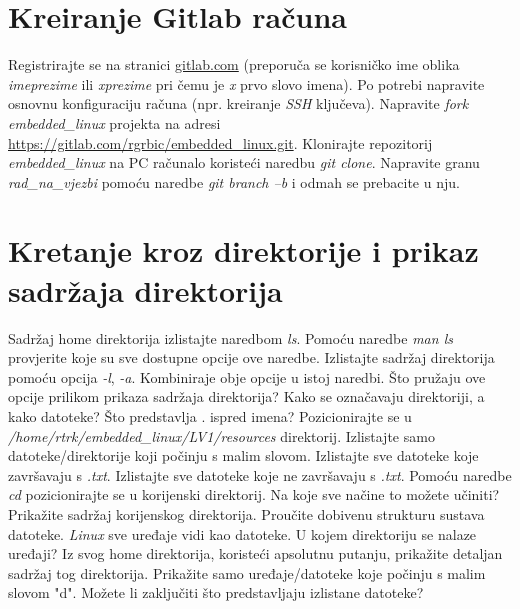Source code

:\documentclass[11pt]{article}
\begin{document}
\section{Kreiranje Gitlab računa}
Registrirajte se na stranici \url{gitlab.com} (preporuča se korisničko ime
 oblika \textit{imeprezime} ili \textit{xprezime} pri čemu je \textit{x} prvo
 slovo imena). Po potrebi napravite osnovnu konfiguraciju računa (npr.
 kreiranje \textit{SSH} ključeva). Napravite \textit{fork}
 \textit{embedded\_linux} projekta na adresi
 \url{https://gitlab.com/rgrbic/embedded\_linux.git}.
 \newline
 \newline
 Klonirajte repozitorij \textit{embedded\_linux} na PC računalo koristeći
 naredbu \textit{git clone}. Napravite granu \textit{rad\_na\_vjezbi} pomoću
 naredbe \textit{git branch –b} i odmah se prebacite u nju.
 \section{Kretanje kroz direktorije i prikaz sadržaja direktorija}
Sadržaj home direktorija izlistajte naredbom \textit{ls}. Pomoću naredbe
 \textit{man ls} provjerite koje su sve dostupne opcije ove naredbe. Izlistajte
 sadržaj direktorija pomoću opcija \textit{-l}, \textit{-a}. Kombiniraje obje
 opcije u istoj naredbi. Što pružaju ove opcije prilikom prikaza sadržaja
 direktorija? Kako se označavaju direktoriji, a kako datoteke? Što predstavlja
 . ispred imena?
\newline
\newline
Pozicionirajte se u \textit{/home/rtrk/embedded\_linux/LV1/resources}
 direktorij. Izlistajte samo datoteke/direktorije koji počinju s malim slovom.
 Izlistajte sve datoteke koje završavaju s \textit{.txt}. Izlistajte sve
 datoteke koje ne završavaju s \textit{.txt}.
\newline
\newline
Pomoću naredbe \textit{cd} pozicionirajte se u korijenski direktorij. Na koje
 sve načine to možete učiniti? Prikažite sadržaj korijenskog direktorija.
 Proučite dobivenu strukturu sustava datoteke.
\newline
\newline
\textit{Linux} sve uređaje vidi kao datoteke. U kojem direktoriju se nalaze
 uređaji? Iz svog home direktorija, koristeći apsolutnu putanju, prikažite
 detaljan sadržaj tog direktorija. Prikažite samo uređaje/datoteke koje počinju
 s malim slovom "d". Možete li zaključiti što predstavljaju izlistane datoteke?
\end{document}
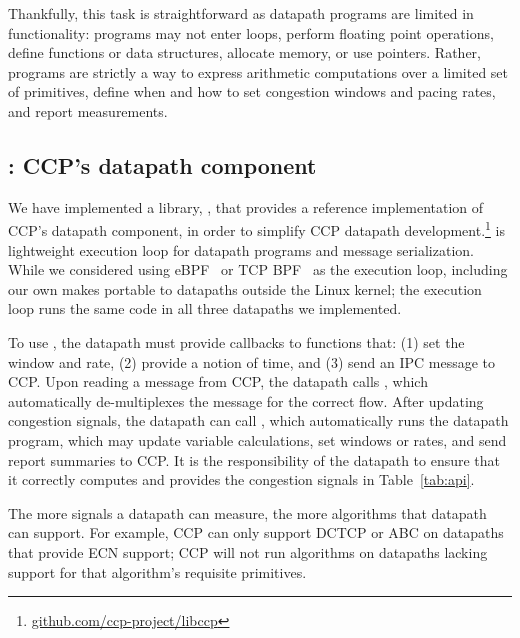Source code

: Thankfully, this task is straightforward as datapath programs are limited in functionality: 
programs may not enter loops, perform floating point operations, define functions or data structures, allocate memory, or use pointers. Rather, programs are strictly a way to express arithmetic computations over a limited set of primitives, define when and how to set congestion windows and pacing rates, and report measurements.

\subsection{: CCP's datapath component}
\label{s:datapath:libccp}
We have implemented a library, , that provides a reference
implementation of CCP's datapath component, in order to simplify CCP datapath development.\footnote{\url{github.com/ccp-project/libccp}}
 is lightweight execution loop for
datapath programs and message serialization. 
While we considered using eBPF~\cite{ebpf} or TCP BPF~\cite{tcpbpf}
as the execution loop, including our own makes  portable to datapaths outside the Linux kernel; the execution loop runs the same code in all three datapaths we implemented.

To use , the datapath must provide callbacks to functions that: (1) set the window and rate, (2) provide a notion of time, and (3) send an IPC message to CCP. Upon reading a message from CCP, the datapath calls , which automatically de-multiplexes the message for the correct flow. After updating congestion signals, the datapath can call , which automatically runs the datapath program, which may update variable calculations, set windows or rates,
and send report summaries to CCP. It is the responsibility of the datapath to ensure that it correctly computes and provides the congestion signals in Table~\ref{tab:api}.

The more signals a datapath can measure, the more algorithms that datapath can support. For example, CCP can only support DCTCP \cite{DCTCP} or ABC \cite{abc} on datapaths that provide ECN support; CCP will not run algorithms on datapaths lacking support for that algorithm’s requisite primitives.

Task objective: Print each line of the listing, starting at its first and ending with the line that holds "pri čemu je", but skip any pictures.

Task result:
Source code

:\documentclass[11pt]{article}
\begin{document}
\section{Kreiranje Gitlab računa}
Registrirajte se na stranici \url{gitlab.com} (preporuča se korisničko ime
 oblika \textit{imeprezime} ili \textit{xprezime} pri čemu je \textit{x} prvo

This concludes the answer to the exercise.